Question

Consider the parabola $x^2=4y$ and circle $x^2+(y-5{)}^2=r^2(r>0)$. Given that the circle touches the parabola at the points $P$ and $Q$. Let $R$ be the point of intersection of tangents to parabola at $P$ and $Q$ and $S$ be the centre of circle.
Which of the following statement(s) is/are TRUE?

• A. Centroid of $△PQR$ is $\left(0,\frac{7}{9}\right)$.
• B. Distance between chord $PQ$ and directrix of the parabola is $\frac{4}{3}$.
• C. Area of $△PQR$ is $\frac{40}{3\sqrt{3}}$.
• D. The common tangents to the circle and parabola intersect at $(0,-3)$.

Answer 1

Answer: (B), (D)

Putting $x^2=4y$ in equation of given circle, we get $4y+y^2-10y+\left(25-r^2\right)=0$
$\Rightarrow y^2-6y+\left(25-r^2\right)=0$
As parabola is tangent to circle, so discriminant of above equation must be zero.

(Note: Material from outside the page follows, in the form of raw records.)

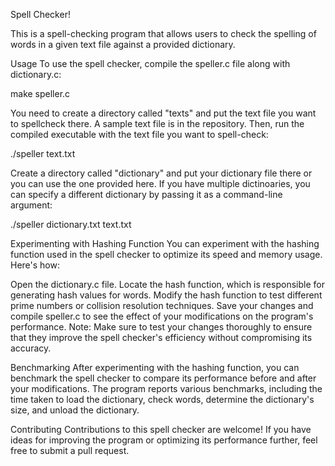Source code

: Spell Checker!

This is a spell-checking program that allows users to check the spelling of words in a given text file against a provided dictionary.

Usage
To use the spell checker, compile the speller.c file along with dictionary.c:

make speller.c

You need to create a directory called "texts" and put the text file you want to spellcheck there. A sample text file is in the repository. Then, run the compiled executable with the text file you want to spell-check:

./speller text.txt

Create a directory called "dictionary" and put your dictionary file there or you can use the one provided here. If you have multiple dictinoaries, you can specify a different dictionary by passing it as a command-line argument:

./speller dictionary.txt text.txt

Experimenting with Hashing Function
You can experiment with the hashing function used in the spell checker to optimize its speed and memory usage. Here's how:

Open the dictionary.c file.
Locate the hash function, which is responsible for generating hash values for words.
Modify the hash function to test different prime numbers or collision resolution techniques.
Save your changes and compile speller.c to see the effect of your modifications on the program's performance.
Note: Make sure to test your changes thoroughly to ensure that they improve the spell checker's efficiency without compromising its accuracy.

Benchmarking
After experimenting with the hashing function, you can benchmark the spell checker to compare its performance before and after your modifications. The program reports various benchmarks, including the time taken to load the dictionary, check words, determine the dictionary's size, and unload the dictionary.

Contributing
Contributions to this spell checker are welcome! If you have ideas for improving the program or optimizing its performance further, feel free to submit a pull request.
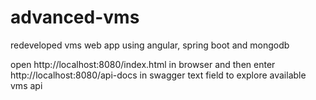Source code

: # advanced-vms
redeveloped vms web app using angular, spring boot and mongodb

open http://localhost:8080/index.html in browser
and then enter http://localhost:8080/api-docs in swagger text field to explore available vms api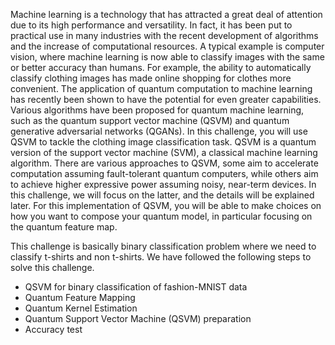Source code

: 

Machine learning is a technology that has attracted a great deal of attention due to its high performance and versatility. In fact, it has been put to practical use in many industries with the recent development of algorithms and the increase of computational resources. A typical example is computer vision, where machine learning is now able to classify images with the same or better accuracy than humans. For example, the ability to automatically classify clothing images has made online shopping for clothes more convenient.
The application of quantum computation to machine learning has recently been shown to have the potential for even greater capabilities. Various algorithms have been proposed for quantum machine learning, such as the quantum support vector machine (QSVM) and quantum generative adversarial networks (QGANs). In this challenge, you will use QSVM to tackle the clothing image classification task.
QSVM is a quantum version of the support vector machine (SVM), a classical machine learning algorithm. There are various approaches to QSVM, some aim to accelerate computation assuming fault-tolerant quantum computers, while others aim to achieve higher expressive power assuming noisy, near-term devices. In this challenge, we will focus on the latter, and the details will be explained later.
For this implementation of QSVM, you will be able to make choices on how you want to compose your quantum model, in particular focusing on the quantum feature map. 

This challenge is basically binary classification problem where we need to classify t-shirts and non t-shirts. We have followed the following steps to solve this challenge.
* QSVM for binary classification of fashion-MNIST data
* Quantum Feature Mapping
* Quantum Kernel Estimation
* Quantum Support Vector Machine (QSVM) preparation
* Accuracy test
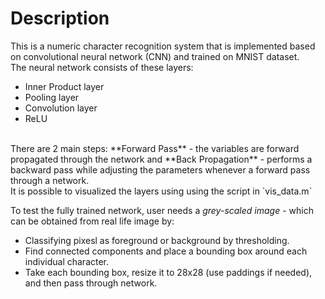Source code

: # Description
This is a numeric character recognition system that is implemented based on convolutional neural network (CNN) and trained on MNIST dataset.
<br/>
The neural network consists of these layers:
- Inner Product layer
- Pooling layer
- Convolution layer
- ReLU
<br/>
There are 2 main steps: **Forward Pass** - the variables are forward propagated through the network and **Back Propagation** - performs a backward pass while adjusting the parameters whenever a forward pass through a network. 
<br/>
It is possible to visualized the layers using using the script in `vis_data.m`

To test the fully trained network, user needs a *grey-scaled image* - which can be obtained from real life image by:
- Classifying pixesl as foreground or background by thresholding.
- Find connected components and place a bounding box around each individual character. 
- Take each bounding box, resize it to 28x28 (use paddings if needed), and then pass through network.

$\therefore 36=4\left(25-r^2\right)\Rightarrow r=4=$ radius of circle.
Let $y=mx+c$ be tangent to $x^2=4y$, so on solving we get
$x^2-4mx-4c=0$
Put discriminant to zero, we get $m^2=-c$ (condition of tangency) $\therefore y=mx-m^2$ is tangent to parabola $x^2=4y$.
But by applying condition of tangency of above tangent with the given circle, we get
$\frac{|5+m^2|}{\sqrt{1+m^2}}=4\Rightarrow m^4-6m^2-9=0\Rightarrow {\left(m^2-3\right)}^2=0\Rightarrow m=\pm \sqrt{3}$
Points of contact to the parabola will be $P\left(\frac{2}{m_1},\frac{1}{m_1^2}\right)$ & $Q\left(\frac{2}{m_2},\frac{1}{m_2^2}\right)$ i.e. $P\left(\frac{2}{\sqrt{3}},\frac{1}{3}\right)$ & $Q\left(\frac{-2}{\sqrt{3}},\frac{1}{3}\right)$.
$\therefore$ Equation of common tangents will be $y=\pm \sqrt{3}x-3$ which intersect at $R(0,-3)$
Center of circle is $S(0,5)$ & equation of chord $PQ$ is $y=\frac{1}{3}$.
Equations of latus-rectum and directrix of parabola will be $y=1$ and $y=-1$ respectively which are at distances $\frac{2}{3}$ and $\frac{4}{3}$ respectively. Also distance $SM=5-\frac{1}{3}=\frac{14}{3}$.
Clearly centroid of $△PQR$ is $\left(0,\frac{-7}{6}\right)$ and area of $△PQR$ is $\frac{20}{3\sqrt{3}}$.